▶ What the exercise asks: Omit the pictures and return every entry exactly as written.

▶ Exercise data:
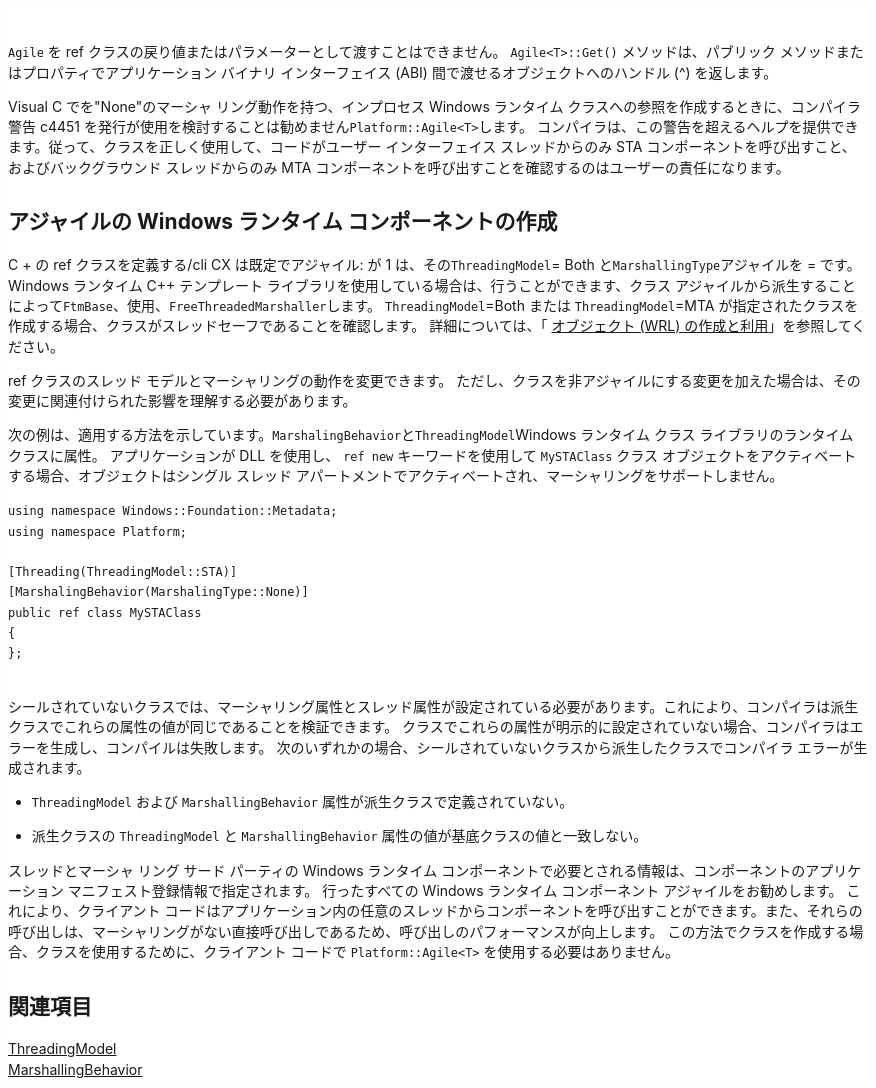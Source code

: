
 ```  
  
```  
  
 `Agile` を ref クラスの戻り値またはパラメーターとして渡すことはできません。 `Agile<T>::Get()` メソッドは、パブリック メソッドまたはプロパティでアプリケーション バイナリ インターフェイス (ABI) 間で渡せるオブジェクトへのハンドル (^) を返します。  
  
 Visual C でを"None"のマーシャ リング動作を持つ、インプロセス Windows ランタイム クラスへの参照を作成するときに、コンパイラ警告 c4451 を発行が使用を検討することは勧めません`Platform::Agile<T>`します。  コンパイラは、この警告を超えるヘルプを提供できます。従って、クラスを正しく使用して、コードがユーザー インターフェイス スレッドからのみ STA コンポーネントを呼び出すこと、およびバックグラウンド スレッドからのみ MTA コンポーネントを呼び出すことを確認するのはユーザーの責任になります。  
  
## <a name="authoring-agile-windows-runtime-components"></a>アジャイルの Windows ランタイム コンポーネントの作成  
 C + の ref クラスを定義する/cli CX は既定でアジャイル: が 1 は、その`ThreadingModel`= Both と`MarshallingType`アジャイルを = です。  Windows ランタイム C++ テンプレート ライブラリを使用している場合は、行うことができます、クラス アジャイルから派生することによって`FtmBase`、使用、`FreeThreadedMarshaller`します。  `ThreadingModel`=Both または `ThreadingModel`=MTA が指定されたクラスを作成する場合、クラスがスレッドセーフであることを確認します。 詳細については、「 [オブジェクト (WRL) の作成と利用](http://msdn.microsoft.com/en-us/d5e42216-e888-4f1f-865a-b5ccd0def73e)」を参照してください。  
  
 ref クラスのスレッド モデルとマーシャリングの動作を変更できます。 ただし、クラスを非アジャイルにする変更を加えた場合は、その変更に関連付けられた影響を理解する必要があります。  
  
 次の例は、適用する方法を示しています。`MarshalingBehavior`と`ThreadingModel`Windows ランタイム クラス ライブラリのランタイム クラスに属性。 アプリケーションが DLL を使用し、 `ref new` キーワードを使用して `MySTAClass` クラス オブジェクトをアクティベートする場合、オブジェクトはシングル スレッド アパートメントでアクティベートされ、マーシャリングをサポートしません。  
  
```  
using namespace Windows::Foundation::Metadata;  
using namespace Platform;  
  
[Threading(ThreadingModel::STA)]  
[MarshalingBehavior(MarshalingType::None)]   
public ref class MySTAClass  
{  
};  
  
```  
 
 シールされていないクラスでは、マーシャリング属性とスレッド属性が設定されている必要があります。これにより、コンパイラは派生クラスでこれらの属性の値が同じであることを検証できます。 クラスでこれらの属性が明示的に設定されていない場合、コンパイラはエラーを生成し、コンパイルは失敗します。 次のいずれかの場合、シールされていないクラスから派生したクラスでコンパイラ エラーが生成されます。  
  
-   `ThreadingModel` および `MarshallingBehavior` 属性が派生クラスで定義されていない。  
  
-   派生クラスの `ThreadingModel` と `MarshallingBehavior` 属性の値が基底クラスの値と一致しない。  
  
 スレッドとマーシャ リング サード パーティの Windows ランタイム コンポーネントで必要とされる情報は、コンポーネントのアプリケーション マニフェスト登録情報で指定されます。 行ったすべての Windows ランタイム コンポーネント アジャイルをお勧めします。 これにより、クライアント コードはアプリケーション内の任意のスレッドからコンポーネントを呼び出すことができます。また、それらの呼び出しは、マーシャリングがない直接呼び出しであるため、呼び出しのパフォーマンスが向上します。 この方法でクラスを作成する場合、クラスを使用するために、クライアント コードで `Platform::Agile<T>` を使用する必要はありません。  
  
## <a name="see-also"></a>関連項目  
 [ThreadingModel](http://msdn.microsoft.com/library/windows/apps/xaml/windows.foundation.metadata.threadingmodel.aspx)   
 [MarshallingBehavior](http://msdn.microsoft.com/library/windows/apps/xaml/windows.foundation.metadata.marshalingbehaviorattribute.aspx)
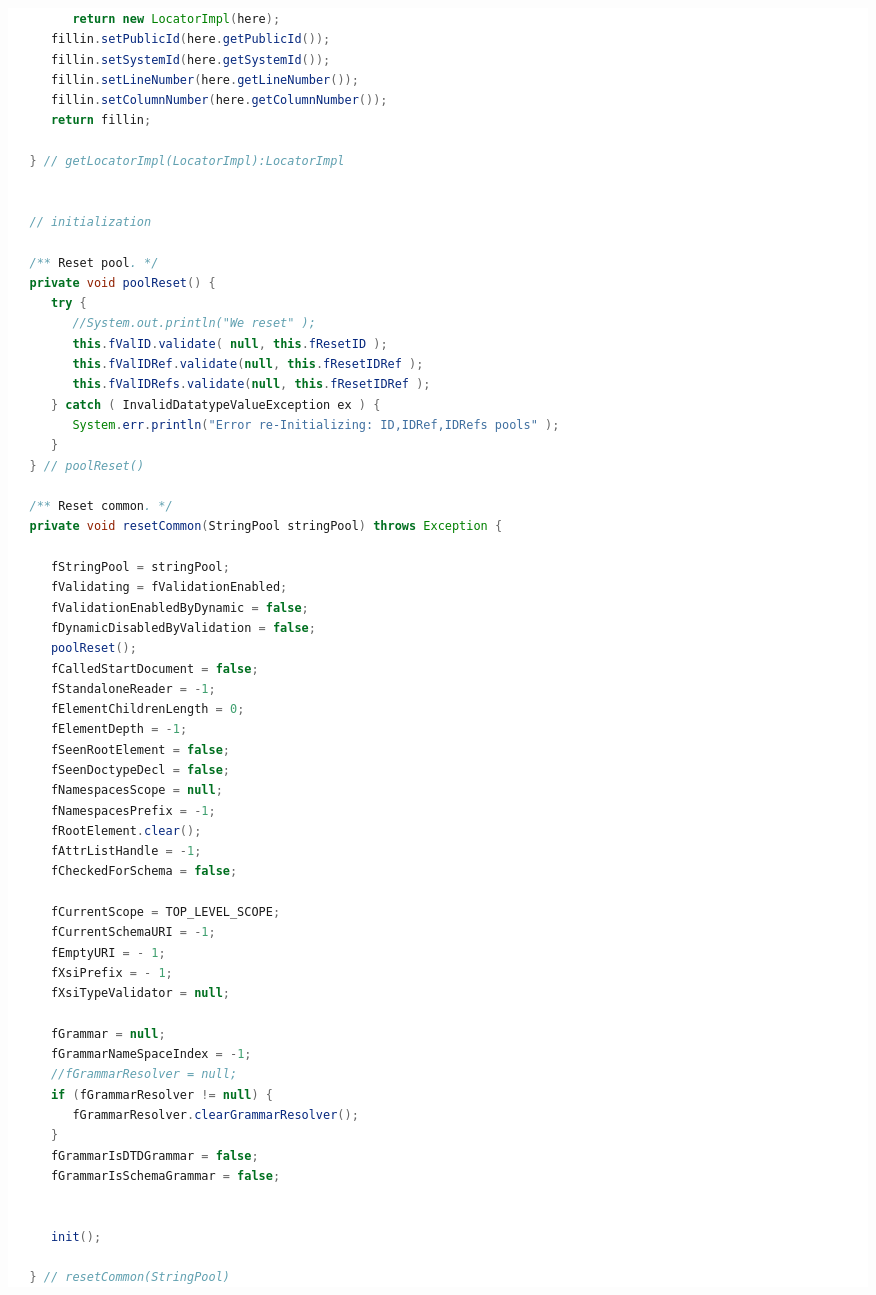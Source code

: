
 ```java
         return new LocatorImpl(here);
      fillin.setPublicId(here.getPublicId());
      fillin.setSystemId(here.getSystemId());
      fillin.setLineNumber(here.getLineNumber());
      fillin.setColumnNumber(here.getColumnNumber());
      return fillin;

   } // getLocatorImpl(LocatorImpl):LocatorImpl

                                                           
   // initialization

   /** Reset pool. */
   private void poolReset() {
      try {
         //System.out.println("We reset" );
         this.fValID.validate( null, this.fResetID );
         this.fValIDRef.validate(null, this.fResetIDRef );
         this.fValIDRefs.validate(null, this.fResetIDRef );
      } catch ( InvalidDatatypeValueException ex ) {
         System.err.println("Error re-Initializing: ID,IDRef,IDRefs pools" );
      }
   } // poolReset()

   /** Reset common. */
   private void resetCommon(StringPool stringPool) throws Exception {

      fStringPool = stringPool;
      fValidating = fValidationEnabled;
      fValidationEnabledByDynamic = false;
      fDynamicDisabledByValidation = false;
      poolReset();
      fCalledStartDocument = false;
      fStandaloneReader = -1;
      fElementChildrenLength = 0;
      fElementDepth = -1;
      fSeenRootElement = false;
      fSeenDoctypeDecl = false;
      fNamespacesScope = null;
      fNamespacesPrefix = -1;
      fRootElement.clear();
      fAttrListHandle = -1;
      fCheckedForSchema = false;

      fCurrentScope = TOP_LEVEL_SCOPE;
      fCurrentSchemaURI = -1;
      fEmptyURI = - 1; 
      fXsiPrefix = - 1;
      fXsiTypeValidator = null;

      fGrammar = null;
      fGrammarNameSpaceIndex = -1;
      //fGrammarResolver = null;
      if (fGrammarResolver != null) {
         fGrammarResolver.clearGrammarResolver();
      }
      fGrammarIsDTDGrammar = false;
      fGrammarIsSchemaGrammar = false;


      init();

   } // resetCommon(StringPool)
```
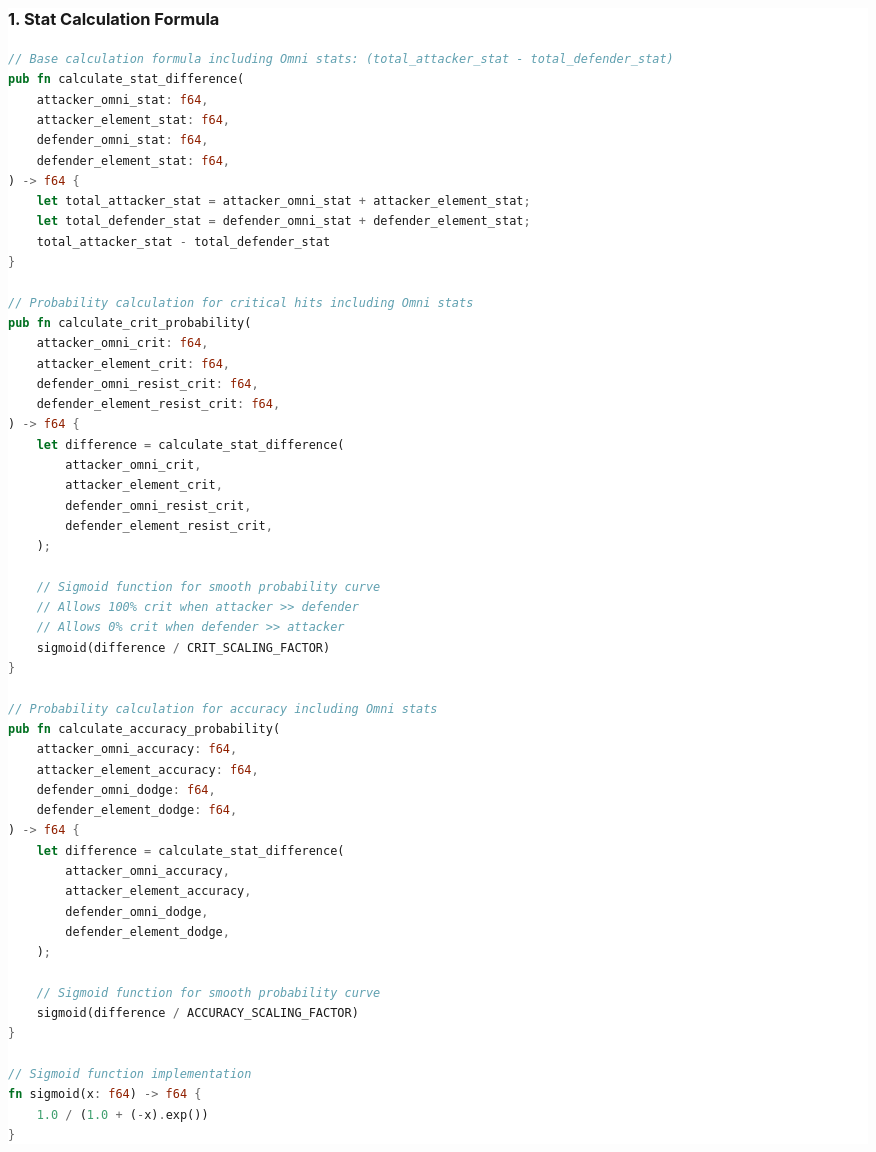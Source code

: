 ### **1. Stat Calculation Formula**

```rust
// Base calculation formula including Omni stats: (total_attacker_stat - total_defender_stat)
pub fn calculate_stat_difference(
    attacker_omni_stat: f64,
    attacker_element_stat: f64,
    defender_omni_stat: f64,
    defender_element_stat: f64,
) -> f64 {
    let total_attacker_stat = attacker_omni_stat + attacker_element_stat;
    let total_defender_stat = defender_omni_stat + defender_element_stat;
    total_attacker_stat - total_defender_stat
}

// Probability calculation for critical hits including Omni stats
pub fn calculate_crit_probability(
    attacker_omni_crit: f64,
    attacker_element_crit: f64,
    defender_omni_resist_crit: f64,
    defender_element_resist_crit: f64,
) -> f64 {
    let difference = calculate_stat_difference(
        attacker_omni_crit,
        attacker_element_crit,
        defender_omni_resist_crit,
        defender_element_resist_crit,
    );
    
    // Sigmoid function for smooth probability curve
    // Allows 100% crit when attacker >> defender
    // Allows 0% crit when defender >> attacker
    sigmoid(difference / CRIT_SCALING_FACTOR)
}

// Probability calculation for accuracy including Omni stats
pub fn calculate_accuracy_probability(
    attacker_omni_accuracy: f64,
    attacker_element_accuracy: f64,
    defender_omni_dodge: f64,
    defender_element_dodge: f64,
) -> f64 {
    let difference = calculate_stat_difference(
        attacker_omni_accuracy,
        attacker_element_accuracy,
        defender_omni_dodge,
        defender_element_dodge,
    );
    
    // Sigmoid function for smooth probability curve
    sigmoid(difference / ACCURACY_SCALING_FACTOR)
}

// Sigmoid function implementation
fn sigmoid(x: f64) -> f64 {
    1.0 / (1.0 + (-x).exp())
}
```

▶ Answer for the task:
Source code

:
 ```  
  
```  
  
 `Agile` を ref クラスの戻り値またはパラメーターとして渡すことはできません。 `Agile<T>::Get()` メソッドは、パブリック メソッドまたはプロパティでアプリケーション バイナリ インターフェイス (ABI) 間で渡せるオブジェクトへのハンドル (^) を返します。  
  
 Visual C でを"None"のマーシャ リング動作を持つ、インプロセス Windows ランタイム クラスへの参照を作成するときに、コンパイラ警告 c4451 を発行が使用を検討することは勧めません`Platform::Agile<T>`します。  コンパイラは、この警告を超えるヘルプを提供できます。従って、クラスを正しく使用して、コードがユーザー インターフェイス スレッドからのみ STA コンポーネントを呼び出すこと、およびバックグラウンド スレッドからのみ MTA コンポーネントを呼び出すことを確認するのはユーザーの責任になります。  
  
## <a name="authoring-agile-windows-runtime-components"></a>アジャイルの Windows ランタイム コンポーネントの作成  
 C + の ref クラスを定義する/cli CX は既定でアジャイル: が 1 は、その`ThreadingModel`= Both と`MarshallingType`アジャイルを = です。  Windows ランタイム C++ テンプレート ライブラリを使用している場合は、行うことができます、クラス アジャイルから派生することによって`FtmBase`、使用、`FreeThreadedMarshaller`します。  `ThreadingModel`=Both または `ThreadingModel`=MTA が指定されたクラスを作成する場合、クラスがスレッドセーフであることを確認します。 詳細については、「 [オブジェクト (WRL) の作成と利用](http://msdn.microsoft.com/en-us/d5e42216-e888-4f1f-865a-b5ccd0def73e)」を参照してください。  
  
 ref クラスのスレッド モデルとマーシャリングの動作を変更できます。 ただし、クラスを非アジャイルにする変更を加えた場合は、その変更に関連付けられた影響を理解する必要があります。  
  
 次の例は、適用する方法を示しています。`MarshalingBehavior`と`ThreadingModel`Windows ランタイム クラス ライブラリのランタイム クラスに属性。 アプリケーションが DLL を使用し、 `ref new` キーワードを使用して `MySTAClass` クラス オブジェクトをアクティベートする場合、オブジェクトはシングル スレッド アパートメントでアクティベートされ、マーシャリングをサポートしません。  
  
```  
using namespace Windows::Foundation::Metadata;  
using namespace Platform;  
  
[Threading(ThreadingModel::STA)]  
[MarshalingBehavior(MarshalingType::None)]   
public ref class MySTAClass  
{  
};  
  
```  
 
 シールされていないクラスでは、マーシャリング属性とスレッド属性が設定されている必要があります。これにより、コンパイラは派生クラスでこれらの属性の値が同じであることを検証できます。 クラスでこれらの属性が明示的に設定されていない場合、コンパイラはエラーを生成し、コンパイルは失敗します。 次のいずれかの場合、シールされていないクラスから派生したクラスでコンパイラ エラーが生成されます。  
  
-   `ThreadingModel` および `MarshallingBehavior` 属性が派生クラスで定義されていない。  
  
-   派生クラスの `ThreadingModel` と `MarshallingBehavior` 属性の値が基底クラスの値と一致しない。  
  
 スレッドとマーシャ リング サード パーティの Windows ランタイム コンポーネントで必要とされる情報は、コンポーネントのアプリケーション マニフェスト登録情報で指定されます。 行ったすべての Windows ランタイム コンポーネント アジャイルをお勧めします。 これにより、クライアント コードはアプリケーション内の任意のスレッドからコンポーネントを呼び出すことができます。また、それらの呼び出しは、マーシャリングがない直接呼び出しであるため、呼び出しのパフォーマンスが向上します。 この方法でクラスを作成する場合、クラスを使用するために、クライアント コードで `Platform::Agile<T>` を使用する必要はありません。  
  
## <a name="see-also"></a>関連項目  
 [ThreadingModel](http://msdn.microsoft.com/library/windows/apps/xaml/windows.foundation.metadata.threadingmodel.aspx)   
 [MarshallingBehavior](http://msdn.microsoft.com/library/windows/apps/xaml/windows.foundation.metadata.marshalingbehaviorattribute.aspx)
Source code

:
 ```java
         return new LocatorImpl(here);
      fillin.setPublicId(here.getPublicId());
      fillin.setSystemId(here.getSystemId());
      fillin.setLineNumber(here.getLineNumber());
      fillin.setColumnNumber(here.getColumnNumber());
      return fillin;

   } // getLocatorImpl(LocatorImpl):LocatorImpl

                                                           
   // initialization

   /** Reset pool. */
   private void poolReset() {
      try {
         //System.out.println("We reset" );
         this.fValID.validate( null, this.fResetID );
         this.fValIDRef.validate(null, this.fResetIDRef );
         this.fValIDRefs.validate(null, this.fResetIDRef );
      } catch ( InvalidDatatypeValueException ex ) {
         System.err.println("Error re-Initializing: ID,IDRef,IDRefs pools" );
      }
   } // poolReset()

   /** Reset common. */
   private void resetCommon(StringPool stringPool) throws Exception {

      fStringPool = stringPool;
      fValidating = fValidationEnabled;
      fValidationEnabledByDynamic = false;
      fDynamicDisabledByValidation = false;
      poolReset();
      fCalledStartDocument = false;
      fStandaloneReader = -1;
      fElementChildrenLength = 0;
      fElementDepth = -1;
      fSeenRootElement = false;
      fSeenDoctypeDecl = false;
      fNamespacesScope = null;
      fNamespacesPrefix = -1;
      fRootElement.clear();
      fAttrListHandle = -1;
      fCheckedForSchema = false;

      fCurrentScope = TOP_LEVEL_SCOPE;
      fCurrentSchemaURI = -1;
      fEmptyURI = - 1; 
      fXsiPrefix = - 1;
      fXsiTypeValidator = null;

      fGrammar = null;
      fGrammarNameSpaceIndex = -1;
      //fGrammarResolver = null;
      if (fGrammarResolver != null) {
         fGrammarResolver.clearGrammarResolver();
      }
      fGrammarIsDTDGrammar = false;
      fGrammarIsSchemaGrammar = false;


      init();

   } // resetCommon(StringPool)
```
Source code

: ### **1. Stat Calculation Formula**

```rust
// Base calculation formula including Omni stats: (total_attacker_stat - total_defender_stat)
pub fn calculate_stat_difference(
    attacker_omni_stat: f64,
    attacker_element_stat: f64,
    defender_omni_stat: f64,
    defender_element_stat: f64,
) -> f64 {
    let total_attacker_stat = attacker_omni_stat + attacker_element_stat;
    let total_defender_stat = defender_omni_stat + defender_element_stat;
    total_attacker_stat - total_defender_stat
}

// Probability calculation for critical hits including Omni stats
pub fn calculate_crit_probability(
    attacker_omni_crit: f64,
    attacker_element_crit: f64,
    defender_omni_resist_crit: f64,
    defender_element_resist_crit: f64,
) -> f64 {
    let difference = calculate_stat_difference(
        attacker_omni_crit,
        attacker_element_crit,
        defender_omni_resist_crit,
        defender_element_resist_crit,
    );
    
    // Sigmoid function for smooth probability curve
    // Allows 100% crit when attacker >> defender
    // Allows 0% crit when defender >> attacker
    sigmoid(difference / CRIT_SCALING_FACTOR)
}

// Probability calculation for accuracy including Omni stats
pub fn calculate_accuracy_probability(
    attacker_omni_accuracy: f64,
    attacker_element_accuracy: f64,
    defender_omni_dodge: f64,
    defender_element_dodge: f64,
) -> f64 {
    let difference = calculate_stat_difference(
        attacker_omni_accuracy,
        attacker_element_accuracy,
        defender_omni_dodge,
        defender_element_dodge,
    );
    
    // Sigmoid function for smooth probability curve
    sigmoid(difference / ACCURACY_SCALING_FACTOR)
}

// Sigmoid function implementation
fn sigmoid(x: f64) -> f64 {
    1.0 / (1.0 + (-x).exp())
}
```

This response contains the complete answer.